**THE INPUT:**
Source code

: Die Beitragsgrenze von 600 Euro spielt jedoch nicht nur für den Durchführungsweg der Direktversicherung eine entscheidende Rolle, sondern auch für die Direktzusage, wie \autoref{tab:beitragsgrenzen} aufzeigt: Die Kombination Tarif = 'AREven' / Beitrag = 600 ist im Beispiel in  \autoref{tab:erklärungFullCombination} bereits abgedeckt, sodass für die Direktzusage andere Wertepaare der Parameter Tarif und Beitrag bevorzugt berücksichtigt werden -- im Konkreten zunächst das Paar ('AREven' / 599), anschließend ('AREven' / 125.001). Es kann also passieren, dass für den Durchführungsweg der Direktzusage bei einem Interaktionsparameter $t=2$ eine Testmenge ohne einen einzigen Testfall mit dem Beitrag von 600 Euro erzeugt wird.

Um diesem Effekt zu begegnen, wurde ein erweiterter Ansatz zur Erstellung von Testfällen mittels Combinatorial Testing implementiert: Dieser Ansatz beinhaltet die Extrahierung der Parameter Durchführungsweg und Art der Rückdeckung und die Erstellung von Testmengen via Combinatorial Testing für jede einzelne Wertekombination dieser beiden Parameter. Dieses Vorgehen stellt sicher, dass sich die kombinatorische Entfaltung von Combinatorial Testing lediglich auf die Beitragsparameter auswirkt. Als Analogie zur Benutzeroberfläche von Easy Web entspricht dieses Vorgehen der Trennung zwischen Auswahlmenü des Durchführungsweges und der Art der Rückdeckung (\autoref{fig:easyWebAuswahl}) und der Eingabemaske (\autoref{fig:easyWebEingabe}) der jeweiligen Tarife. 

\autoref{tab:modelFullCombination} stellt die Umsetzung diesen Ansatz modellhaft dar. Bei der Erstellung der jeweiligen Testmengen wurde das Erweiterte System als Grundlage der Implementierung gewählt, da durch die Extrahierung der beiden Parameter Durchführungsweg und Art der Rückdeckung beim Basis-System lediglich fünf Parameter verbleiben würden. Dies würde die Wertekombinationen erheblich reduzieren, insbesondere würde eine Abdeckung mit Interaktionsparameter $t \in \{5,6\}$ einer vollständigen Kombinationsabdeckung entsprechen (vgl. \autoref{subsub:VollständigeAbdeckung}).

---

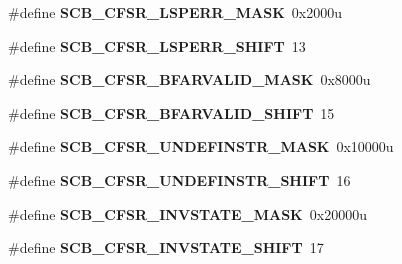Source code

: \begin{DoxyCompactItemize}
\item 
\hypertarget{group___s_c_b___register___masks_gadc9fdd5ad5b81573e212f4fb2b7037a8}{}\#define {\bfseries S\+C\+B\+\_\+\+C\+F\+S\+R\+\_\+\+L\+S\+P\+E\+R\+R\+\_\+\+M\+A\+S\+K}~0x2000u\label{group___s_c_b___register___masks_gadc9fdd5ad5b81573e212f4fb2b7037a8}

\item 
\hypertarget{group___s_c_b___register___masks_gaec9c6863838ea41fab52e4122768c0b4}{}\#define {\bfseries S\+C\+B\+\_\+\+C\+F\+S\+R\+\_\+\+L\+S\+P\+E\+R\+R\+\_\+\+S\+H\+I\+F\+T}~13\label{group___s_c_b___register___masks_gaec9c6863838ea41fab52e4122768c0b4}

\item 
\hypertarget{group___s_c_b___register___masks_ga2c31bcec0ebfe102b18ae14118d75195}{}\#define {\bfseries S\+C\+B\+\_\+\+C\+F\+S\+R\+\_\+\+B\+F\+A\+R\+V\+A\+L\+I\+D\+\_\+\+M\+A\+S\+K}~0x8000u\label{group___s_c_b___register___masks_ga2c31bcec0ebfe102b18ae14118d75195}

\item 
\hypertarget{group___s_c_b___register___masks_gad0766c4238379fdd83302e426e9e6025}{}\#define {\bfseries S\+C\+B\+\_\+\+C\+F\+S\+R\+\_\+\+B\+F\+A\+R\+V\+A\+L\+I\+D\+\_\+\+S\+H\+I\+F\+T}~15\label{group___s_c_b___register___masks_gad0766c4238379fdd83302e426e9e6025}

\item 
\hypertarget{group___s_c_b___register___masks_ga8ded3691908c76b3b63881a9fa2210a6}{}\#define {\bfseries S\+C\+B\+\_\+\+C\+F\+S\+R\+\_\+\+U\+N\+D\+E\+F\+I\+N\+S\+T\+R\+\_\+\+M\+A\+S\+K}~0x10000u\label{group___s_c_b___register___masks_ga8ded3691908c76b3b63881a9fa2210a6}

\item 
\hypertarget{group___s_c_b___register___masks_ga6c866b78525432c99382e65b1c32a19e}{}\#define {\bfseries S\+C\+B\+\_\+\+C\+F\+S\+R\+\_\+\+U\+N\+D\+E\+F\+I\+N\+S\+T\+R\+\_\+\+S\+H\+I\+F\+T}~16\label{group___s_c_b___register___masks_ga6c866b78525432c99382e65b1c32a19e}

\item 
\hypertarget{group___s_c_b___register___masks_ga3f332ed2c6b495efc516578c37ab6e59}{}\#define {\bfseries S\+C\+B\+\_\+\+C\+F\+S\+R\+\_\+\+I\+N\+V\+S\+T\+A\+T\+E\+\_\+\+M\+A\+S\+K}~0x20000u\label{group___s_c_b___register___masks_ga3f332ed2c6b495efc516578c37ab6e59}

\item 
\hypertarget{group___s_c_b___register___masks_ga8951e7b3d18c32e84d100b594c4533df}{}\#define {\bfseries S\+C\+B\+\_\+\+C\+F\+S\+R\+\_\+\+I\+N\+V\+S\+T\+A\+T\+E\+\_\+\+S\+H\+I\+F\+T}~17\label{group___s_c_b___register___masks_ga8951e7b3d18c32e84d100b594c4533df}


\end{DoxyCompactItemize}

**EXERCISE PROMPT:**
What is the number of lines in the records that contain the string "eine"? Give only that number.

**RESULT:**
2